● **Exercise aim**
Go through the data below and report how many lines contain "distribution"; the reply holds only that number.

● **Records for this task**
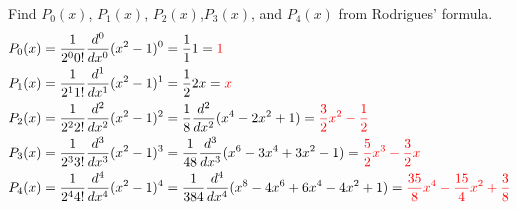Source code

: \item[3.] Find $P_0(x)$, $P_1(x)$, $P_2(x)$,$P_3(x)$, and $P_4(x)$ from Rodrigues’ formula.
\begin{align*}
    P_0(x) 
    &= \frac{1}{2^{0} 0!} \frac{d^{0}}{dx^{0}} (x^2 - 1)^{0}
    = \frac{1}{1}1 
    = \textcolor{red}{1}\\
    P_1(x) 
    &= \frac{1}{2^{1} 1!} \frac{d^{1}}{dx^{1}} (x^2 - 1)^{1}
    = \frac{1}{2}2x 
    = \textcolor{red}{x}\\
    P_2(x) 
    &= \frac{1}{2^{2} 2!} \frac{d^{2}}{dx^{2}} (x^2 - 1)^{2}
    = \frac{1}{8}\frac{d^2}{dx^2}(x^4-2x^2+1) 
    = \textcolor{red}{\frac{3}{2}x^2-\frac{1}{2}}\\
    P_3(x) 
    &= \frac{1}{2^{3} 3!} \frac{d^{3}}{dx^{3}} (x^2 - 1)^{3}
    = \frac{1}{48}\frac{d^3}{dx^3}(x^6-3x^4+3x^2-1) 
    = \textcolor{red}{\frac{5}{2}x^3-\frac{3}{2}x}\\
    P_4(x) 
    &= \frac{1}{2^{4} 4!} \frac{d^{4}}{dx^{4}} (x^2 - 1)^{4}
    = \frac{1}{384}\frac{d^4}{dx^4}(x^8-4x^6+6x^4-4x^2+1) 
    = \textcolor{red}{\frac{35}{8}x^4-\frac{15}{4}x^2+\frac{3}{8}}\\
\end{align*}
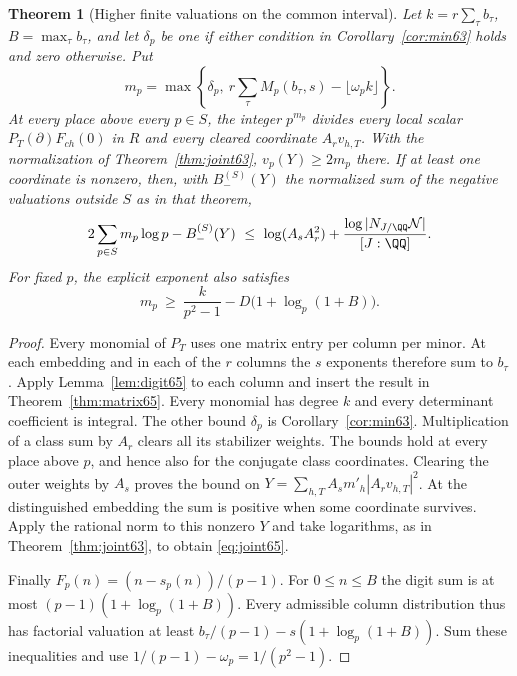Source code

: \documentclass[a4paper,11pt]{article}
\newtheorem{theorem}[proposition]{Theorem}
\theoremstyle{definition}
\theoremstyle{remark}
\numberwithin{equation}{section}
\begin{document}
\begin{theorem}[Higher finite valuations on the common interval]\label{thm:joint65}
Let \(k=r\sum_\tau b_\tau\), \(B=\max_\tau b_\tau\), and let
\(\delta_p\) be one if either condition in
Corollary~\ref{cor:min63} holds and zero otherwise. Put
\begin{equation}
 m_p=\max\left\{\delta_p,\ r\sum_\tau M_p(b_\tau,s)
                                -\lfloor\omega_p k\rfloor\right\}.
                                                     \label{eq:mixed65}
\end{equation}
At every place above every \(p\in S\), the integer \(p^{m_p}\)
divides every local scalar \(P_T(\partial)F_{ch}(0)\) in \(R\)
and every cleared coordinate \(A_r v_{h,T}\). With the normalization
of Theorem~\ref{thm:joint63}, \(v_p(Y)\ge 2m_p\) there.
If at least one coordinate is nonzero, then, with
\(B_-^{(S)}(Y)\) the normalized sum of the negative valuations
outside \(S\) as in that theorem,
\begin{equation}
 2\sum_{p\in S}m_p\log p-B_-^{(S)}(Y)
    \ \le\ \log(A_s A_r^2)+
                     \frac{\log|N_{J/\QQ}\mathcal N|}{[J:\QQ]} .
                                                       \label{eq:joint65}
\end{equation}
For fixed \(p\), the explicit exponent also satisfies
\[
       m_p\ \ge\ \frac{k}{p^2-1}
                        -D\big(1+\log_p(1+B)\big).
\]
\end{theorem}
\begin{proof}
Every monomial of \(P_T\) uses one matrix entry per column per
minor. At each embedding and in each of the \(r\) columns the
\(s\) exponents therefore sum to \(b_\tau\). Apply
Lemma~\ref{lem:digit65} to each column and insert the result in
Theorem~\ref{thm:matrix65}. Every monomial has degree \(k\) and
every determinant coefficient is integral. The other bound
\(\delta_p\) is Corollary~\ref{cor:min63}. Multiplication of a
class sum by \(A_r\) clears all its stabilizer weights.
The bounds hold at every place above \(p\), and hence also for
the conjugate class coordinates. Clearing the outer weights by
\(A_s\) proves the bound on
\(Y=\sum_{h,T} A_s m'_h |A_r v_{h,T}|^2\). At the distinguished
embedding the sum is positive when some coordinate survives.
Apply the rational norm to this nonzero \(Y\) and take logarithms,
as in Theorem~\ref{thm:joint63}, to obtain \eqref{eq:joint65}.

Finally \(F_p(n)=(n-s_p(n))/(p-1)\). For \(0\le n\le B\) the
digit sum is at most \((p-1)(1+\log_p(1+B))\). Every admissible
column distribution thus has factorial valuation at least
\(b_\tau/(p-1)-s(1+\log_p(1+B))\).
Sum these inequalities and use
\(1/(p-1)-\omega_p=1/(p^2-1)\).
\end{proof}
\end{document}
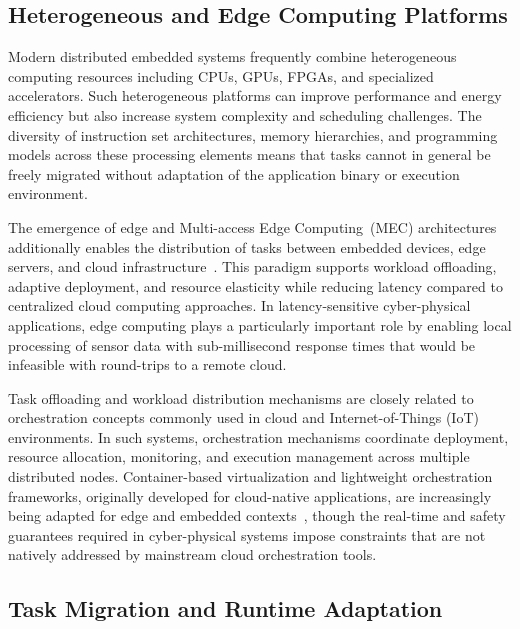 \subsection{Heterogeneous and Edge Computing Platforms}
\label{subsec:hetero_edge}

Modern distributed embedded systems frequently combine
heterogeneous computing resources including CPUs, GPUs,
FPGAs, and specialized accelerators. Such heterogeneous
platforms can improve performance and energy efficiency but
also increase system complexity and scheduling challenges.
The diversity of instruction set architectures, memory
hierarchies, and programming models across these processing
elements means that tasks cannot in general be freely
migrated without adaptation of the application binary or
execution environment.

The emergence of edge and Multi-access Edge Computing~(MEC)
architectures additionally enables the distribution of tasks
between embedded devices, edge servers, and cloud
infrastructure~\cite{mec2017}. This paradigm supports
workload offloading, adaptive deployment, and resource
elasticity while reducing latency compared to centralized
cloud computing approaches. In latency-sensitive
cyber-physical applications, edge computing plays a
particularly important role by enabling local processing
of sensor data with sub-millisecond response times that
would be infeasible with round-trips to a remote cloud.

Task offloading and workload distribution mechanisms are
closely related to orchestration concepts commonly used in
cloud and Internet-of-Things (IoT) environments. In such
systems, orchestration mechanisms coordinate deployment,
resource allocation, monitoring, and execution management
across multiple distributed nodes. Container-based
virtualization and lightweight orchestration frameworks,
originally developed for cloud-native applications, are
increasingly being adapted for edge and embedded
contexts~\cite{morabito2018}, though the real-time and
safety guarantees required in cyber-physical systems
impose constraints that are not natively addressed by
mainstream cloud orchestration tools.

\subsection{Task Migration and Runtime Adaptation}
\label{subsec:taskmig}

● **Answer to the problem**
3